HPL_GPU地址
https://github.com/reger-men/HPL_GPU.git
环境
- rocm 版本: 5.3.22061-e8e78f1a
- 使用 rocm/rocm-terminal 的镜像, 创建容器(版本为最新版)
- UCX
- openMPI
- OSU
- openBLAS
- rocBLAS
- rocrand
环境安装
注意: 所有库的安装路径选择/usr/local. 否则使用 sudo 时, 可能找不到软件
- 安装 UCX, openMPI, OSU
# 安装 UCX
git clone https://github.com/openucx/ucx.git
cd ucx
# git checkout v1.10.x # optional to use v1.10.x branch
sudo ./autogen.sh
mkdir build
cd build
sudo ../contrib/configure-opt --prefix=/usr/local --with-rocm=/opt/rocm --without-knem --without-cuda --enable-gtest --enable-examples
make
make install
# 安装openMPI
git clone --recursive -b v4.1.x https://github.com/open-mpi/ompi.git
cd ompi
./autogen.pl
mkdir build
cd build
../configure --prefix=/usr/local --with-ucx=/usr/local --without-verbs
make
make install
# 安装 OSU
wget http://mvapich.cse.ohio-state.edu/download/mvapich/osu-micro-benchmarks-5.7.tar.gz
tar xvf osu-micro-benchmarks-5.7.tar.gz
mv osu-micro-benchmarks-5.7 osu
cd osu
./configure --enable-rocm --with-rocm=/opt/rocm CC=/usr/local/bin/mpicc CXX=/usr/local/bin/mpicxx LDFLAGS="-L/usr/local/lib/ -lmpi -L/opt/rocm/lib/ $(hipconfig -C) -lamdhip64" CPPFLAGS="-std=c++11"

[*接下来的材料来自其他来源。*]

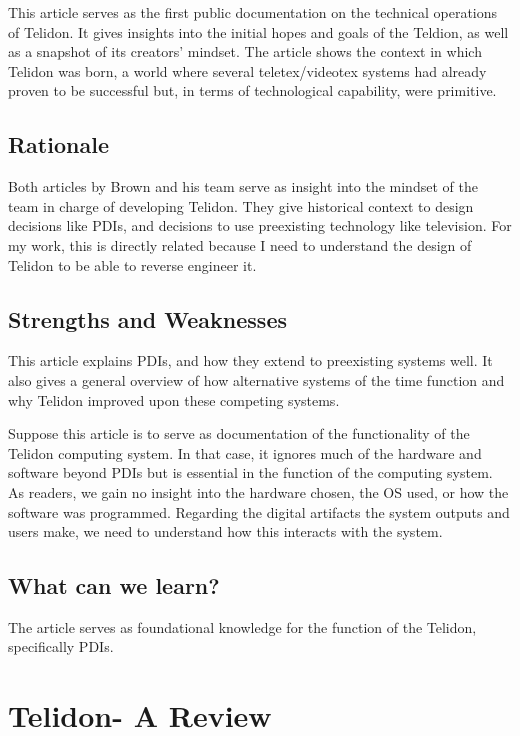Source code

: \documentclass[sigconf]{acmart}
\begin{document}
This article serves as the first public documentation on the technical operations of Telidon. It gives insights into the initial hopes and goals of the Teldion, as well as a snapshot of its creators' mindset. The article shows the context in which Telidon was born, a world where several teletex/videotex systems had already proven to be successful but, in terms of technological capability, were primitive.

\subsection{Rationale}

Both articles by Brown and his team serve as insight into the mindset of the team in charge of developing Telidon. They give historical context to design decisions like PDIs, and decisions to use preexisting technology like television. For my work, this is directly related because I need to understand the design of Telidon to be able to reverse engineer it.

\subsection{Strengths and Weaknesses}

This article explains PDIs, and how they extend to preexisting systems well. It also gives a general overview of how alternative systems of the time function and why Telidon improved upon these competing systems.

Suppose this article is to serve as documentation of the functionality of the Telidon computing system. In that case, it ignores much of the hardware and software beyond PDIs but is essential in the function of the computing system. As readers, we gain no insight into the hardware chosen, the OS used, or how the software was programmed. Regarding the digital artifacts the system outputs and users make, we need to understand how this interacts with the system. 

\subsection{What can we learn?}

The article serves as foundational knowledge for the function of the Telidon, specifically PDIs. 

\section{Telidon- A Review}
\end{document}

也可根据 https://github.com/openucx/ucx/wiki/Build-and-run-ROCM-UCX-OpenMPI 安装
- 安装 openBLAS
sudo git clone https://github.com/xianyi/OpenBLAS.git
cd OpenBLAS
sudo make TARGET=NEHALEM
sudo make PREFIX=/usr/local install
也可根据 https://blog.csdn.net/weixin_41477306/article/details/99727496 安装
- 安装 rocBLAS, rocrand
sudo apt-get update
sudo apt-get install rocblas
sudo apt-get install rocrand
开始编译原文件
git clone https://github.com/reger-men/HPL_GPU.git
cd HPL-GPU
mkdir build && cd build
sudo cmake .. -DMPI_DIR=/usr/local -DBLAS_DIR=/usr/local
sudo make -j
修改配置文件
- 修改HPL.dat的配置: N任意(最好矩阵空间为内存的80%), P和Q均为1(单GPU), NB 最好为32的倍数. 其他不用调整
- 修改 mpirun_xhplhip.sh 文件
- 修改openMPI的地址
执行HPL_GPU
sudo ./mpirun_xhplhip.sh
可能的问题
- openMPI错误
mpirun: error while loading shared libraries: libopen-rte.so.40: cannot open shared object file: No such file or directory
# 解决
sudo ldconfig
- 安装软件问题
The value of the MCA parameter "plm_rsh_agent" was set to a path
that could not be found:
plm_rsh_agent: ssh : rsh
Please either unset the parameter, or check that the path is correct
# 解决
sudo apt install openssh-server
By not providing "Findrocrand.cmake" in CMAKE_MODULE_PATH this project has
asked CMake to find a package configuration file provided by "rocrand", but
CMake did not find one.
# 解决
sudo apt install rocrand